Task goal =>
Copy out the data in full and exactly, passing over the pictures.

Collected data =>
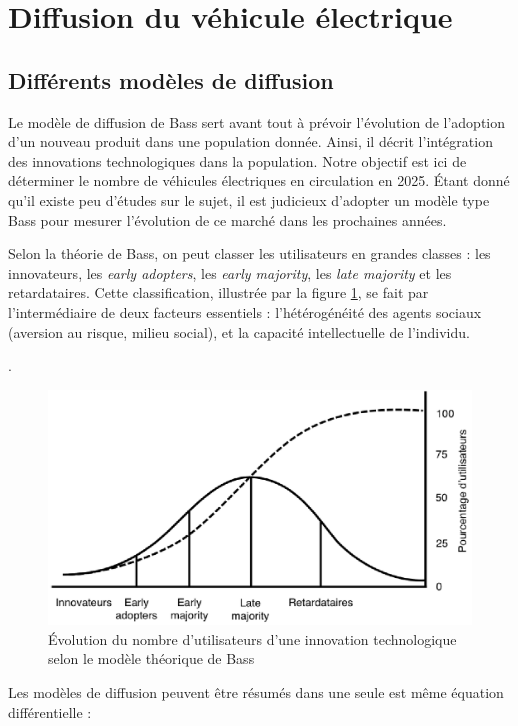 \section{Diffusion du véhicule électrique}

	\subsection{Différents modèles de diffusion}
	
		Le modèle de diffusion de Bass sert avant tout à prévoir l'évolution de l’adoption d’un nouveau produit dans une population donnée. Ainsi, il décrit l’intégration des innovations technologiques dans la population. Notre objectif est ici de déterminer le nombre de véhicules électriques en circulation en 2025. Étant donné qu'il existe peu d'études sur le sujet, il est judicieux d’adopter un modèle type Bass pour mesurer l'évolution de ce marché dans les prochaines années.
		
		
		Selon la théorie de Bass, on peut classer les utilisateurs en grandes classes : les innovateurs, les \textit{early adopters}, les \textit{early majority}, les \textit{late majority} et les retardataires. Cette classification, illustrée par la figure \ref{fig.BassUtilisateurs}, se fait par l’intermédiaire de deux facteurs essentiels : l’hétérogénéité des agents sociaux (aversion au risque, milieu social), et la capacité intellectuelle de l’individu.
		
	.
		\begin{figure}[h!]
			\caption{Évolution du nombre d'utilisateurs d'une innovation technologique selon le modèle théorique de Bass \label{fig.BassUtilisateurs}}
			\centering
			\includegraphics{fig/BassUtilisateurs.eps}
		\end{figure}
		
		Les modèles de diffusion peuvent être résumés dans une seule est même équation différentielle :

Solved problem =>
 \section{Diffusion du véhicule électrique}

	\subsection{Différents modèles de diffusion}
	
		Le modèle de diffusion de Bass sert avant tout à prévoir l'évolution de l’adoption d’un nouveau produit dans une population donnée. Ainsi, il décrit l’intégration des innovations technologiques dans la population. Notre objectif est ici de déterminer le nombre de véhicules électriques en circulation en 2025. Étant donné qu'il existe peu d'études sur le sujet, il est judicieux d’adopter un modèle type Bass pour mesurer l'évolution de ce marché dans les prochaines années.
		
		
		Selon la théorie de Bass, on peut classer les utilisateurs en grandes classes : les innovateurs, les \textit{early adopters}, les \textit{early majority}, les \textit{late majority} et les retardataires. Cette classification, illustrée par la figure \ref{fig.BassUtilisateurs}, se fait par l’intermédiaire de deux facteurs essentiels : l’hétérogénéité des agents sociaux (aversion au risque, milieu social), et la capacité intellectuelle de l’individu.
		
	.
		\begin{figure}[h!]
			\caption{Évolution du nombre d'utilisateurs d'une innovation technologique selon le modèle théorique de Bass \label{fig.BassUtilisateurs}}
			\centering
			\includegraphics{fig/BassUtilisateurs.eps}
		\end{figure}
		
		Les modèles de diffusion peuvent être résumés dans une seule est même équation différentielle :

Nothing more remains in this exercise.